EXERCISE AIM
Pictures are not part of the copy; retype all the records below exactly.

DATA FOR THIS TASK section start

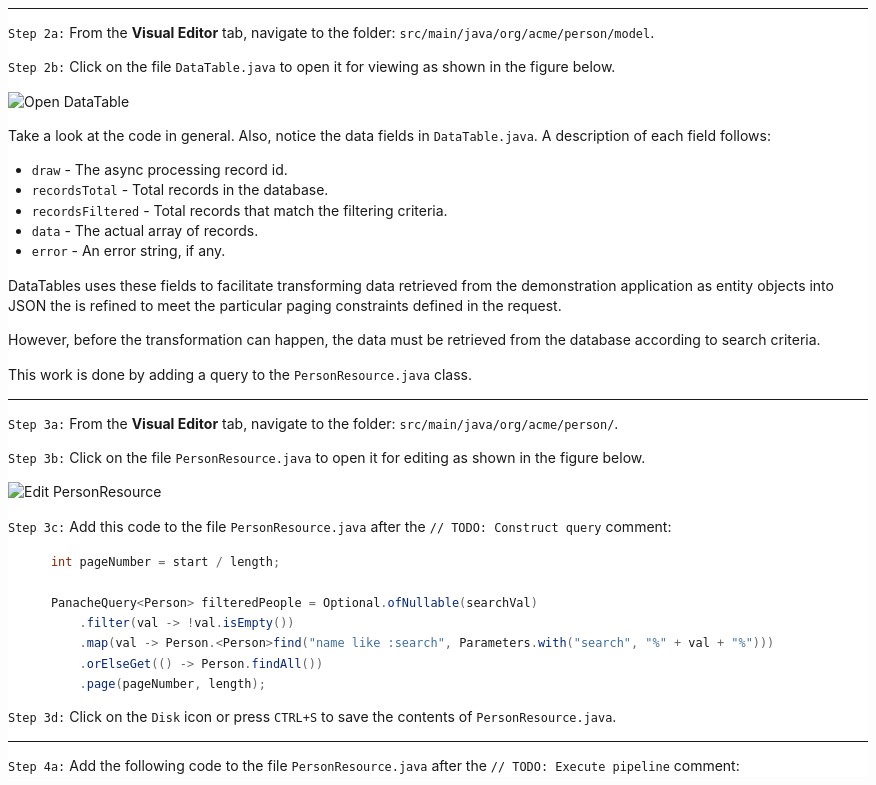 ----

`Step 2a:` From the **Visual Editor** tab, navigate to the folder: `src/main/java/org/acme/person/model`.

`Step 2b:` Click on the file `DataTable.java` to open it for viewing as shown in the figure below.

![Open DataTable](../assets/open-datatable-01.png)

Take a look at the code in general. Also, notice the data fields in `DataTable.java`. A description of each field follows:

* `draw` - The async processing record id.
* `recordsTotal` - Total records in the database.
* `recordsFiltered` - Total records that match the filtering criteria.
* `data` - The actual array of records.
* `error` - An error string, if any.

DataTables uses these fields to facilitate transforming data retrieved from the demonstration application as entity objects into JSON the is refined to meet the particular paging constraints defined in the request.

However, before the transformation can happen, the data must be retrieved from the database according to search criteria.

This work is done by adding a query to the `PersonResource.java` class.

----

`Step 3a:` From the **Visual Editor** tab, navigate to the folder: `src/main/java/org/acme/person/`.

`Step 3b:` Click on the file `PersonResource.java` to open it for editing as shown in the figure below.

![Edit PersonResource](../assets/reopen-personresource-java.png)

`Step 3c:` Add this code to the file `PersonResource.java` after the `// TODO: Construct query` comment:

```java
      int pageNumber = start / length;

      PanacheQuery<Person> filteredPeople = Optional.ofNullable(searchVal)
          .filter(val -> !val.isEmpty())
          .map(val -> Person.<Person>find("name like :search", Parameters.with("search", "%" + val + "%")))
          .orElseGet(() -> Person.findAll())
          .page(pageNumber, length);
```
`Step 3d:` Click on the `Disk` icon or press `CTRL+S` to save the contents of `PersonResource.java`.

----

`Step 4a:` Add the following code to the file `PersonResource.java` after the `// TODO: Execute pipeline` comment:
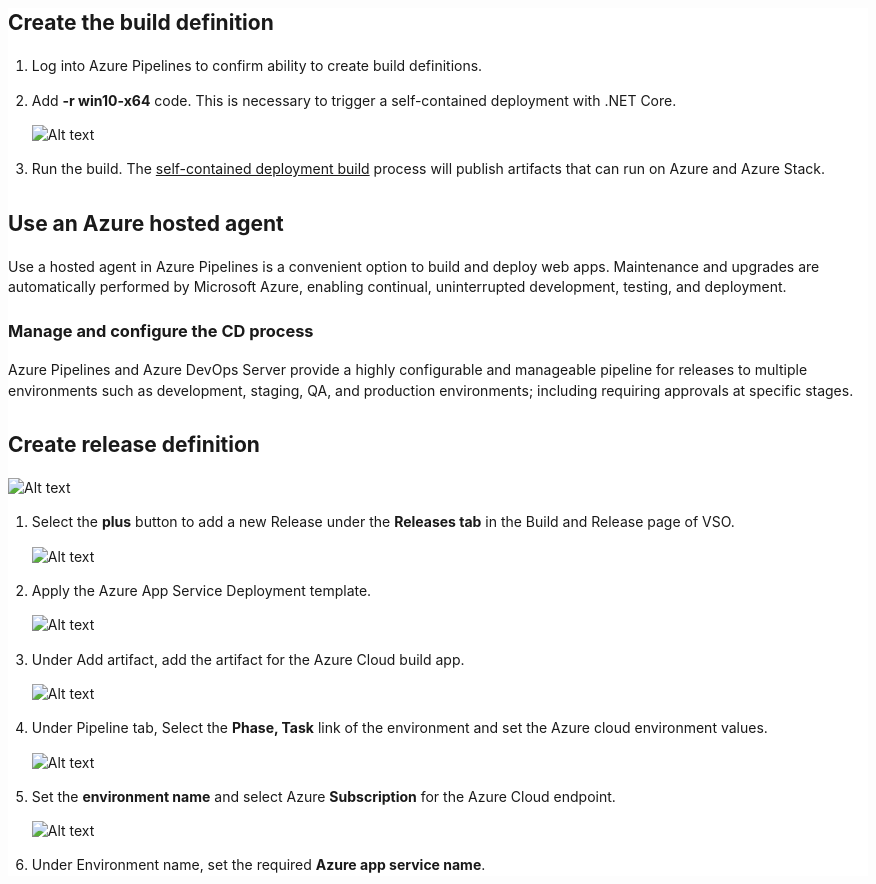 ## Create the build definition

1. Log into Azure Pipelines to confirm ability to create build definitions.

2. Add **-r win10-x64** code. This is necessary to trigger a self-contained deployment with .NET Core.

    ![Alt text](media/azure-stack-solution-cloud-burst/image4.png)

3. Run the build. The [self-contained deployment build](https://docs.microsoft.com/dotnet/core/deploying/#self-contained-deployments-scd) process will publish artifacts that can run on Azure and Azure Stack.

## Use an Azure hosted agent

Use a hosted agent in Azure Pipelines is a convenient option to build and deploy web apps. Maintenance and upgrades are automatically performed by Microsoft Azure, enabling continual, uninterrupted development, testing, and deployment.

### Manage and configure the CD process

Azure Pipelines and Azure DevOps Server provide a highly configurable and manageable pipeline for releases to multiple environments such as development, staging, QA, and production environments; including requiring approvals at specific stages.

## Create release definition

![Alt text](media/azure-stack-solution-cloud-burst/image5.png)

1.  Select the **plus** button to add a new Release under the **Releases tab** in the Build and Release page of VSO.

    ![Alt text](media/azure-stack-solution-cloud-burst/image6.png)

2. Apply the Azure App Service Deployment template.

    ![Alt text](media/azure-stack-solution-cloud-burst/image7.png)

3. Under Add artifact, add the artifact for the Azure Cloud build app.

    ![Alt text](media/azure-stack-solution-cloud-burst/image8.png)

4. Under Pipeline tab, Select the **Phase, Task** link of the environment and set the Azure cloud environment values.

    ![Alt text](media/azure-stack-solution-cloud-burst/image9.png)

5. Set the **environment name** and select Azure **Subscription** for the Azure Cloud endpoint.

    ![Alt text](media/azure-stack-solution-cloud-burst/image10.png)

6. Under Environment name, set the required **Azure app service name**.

DATA FOR THIS TASK section end

EXERCISE SOLUTION
 ----

`Step 2a:` From the **Visual Editor** tab, navigate to the folder: `src/main/java/org/acme/person/model`.

`Step 2b:` Click on the file `DataTable.java` to open it for viewing as shown in the figure below.

![Open DataTable](../assets/open-datatable-01.png)

Take a look at the code in general. Also, notice the data fields in `DataTable.java`. A description of each field follows:

* `draw` - The async processing record id.
* `recordsTotal` - Total records in the database.
* `recordsFiltered` - Total records that match the filtering criteria.
* `data` - The actual array of records.
* `error` - An error string, if any.

DataTables uses these fields to facilitate transforming data retrieved from the demonstration application as entity objects into JSON the is refined to meet the particular paging constraints defined in the request.

However, before the transformation can happen, the data must be retrieved from the database according to search criteria.

This work is done by adding a query to the `PersonResource.java` class.

----

`Step 3a:` From the **Visual Editor** tab, navigate to the folder: `src/main/java/org/acme/person/`.

`Step 3b:` Click on the file `PersonResource.java` to open it for editing as shown in the figure below.

![Edit PersonResource](../assets/reopen-personresource-java.png)

`Step 3c:` Add this code to the file `PersonResource.java` after the `// TODO: Construct query` comment:

```java
      int pageNumber = start / length;

      PanacheQuery<Person> filteredPeople = Optional.ofNullable(searchVal)
          .filter(val -> !val.isEmpty())
          .map(val -> Person.<Person>find("name like :search", Parameters.with("search", "%" + val + "%")))
          .orElseGet(() -> Person.findAll())
          .page(pageNumber, length);
```
`Step 3d:` Click on the `Disk` icon or press `CTRL+S` to save the contents of `PersonResource.java`.

----

`Step 4a:` Add the following code to the file `PersonResource.java` after the `// TODO: Execute pipeline` comment:
 ## Create the build definition

1. Log into Azure Pipelines to confirm ability to create build definitions.

2. Add **-r win10-x64** code. This is necessary to trigger a self-contained deployment with .NET Core.

    ![Alt text](media/azure-stack-solution-cloud-burst/image4.png)

3. Run the build. The [self-contained deployment build](https://docs.microsoft.com/dotnet/core/deploying/#self-contained-deployments-scd) process will publish artifacts that can run on Azure and Azure Stack.

## Use an Azure hosted agent

Use a hosted agent in Azure Pipelines is a convenient option to build and deploy web apps. Maintenance and upgrades are automatically performed by Microsoft Azure, enabling continual, uninterrupted development, testing, and deployment.

### Manage and configure the CD process

Azure Pipelines and Azure DevOps Server provide a highly configurable and manageable pipeline for releases to multiple environments such as development, staging, QA, and production environments; including requiring approvals at specific stages.

## Create release definition

![Alt text](media/azure-stack-solution-cloud-burst/image5.png)

1.  Select the **plus** button to add a new Release under the **Releases tab** in the Build and Release page of VSO.

    ![Alt text](media/azure-stack-solution-cloud-burst/image6.png)

2. Apply the Azure App Service Deployment template.

    ![Alt text](media/azure-stack-solution-cloud-burst/image7.png)

3. Under Add artifact, add the artifact for the Azure Cloud build app.

    ![Alt text](media/azure-stack-solution-cloud-burst/image8.png)

4. Under Pipeline tab, Select the **Phase, Task** link of the environment and set the Azure cloud environment values.

    ![Alt text](media/azure-stack-solution-cloud-burst/image9.png)

5. Set the **environment name** and select Azure **Subscription** for the Azure Cloud endpoint.

    ![Alt text](media/azure-stack-solution-cloud-burst/image10.png)

6. Under Environment name, set the required **Azure app service name**.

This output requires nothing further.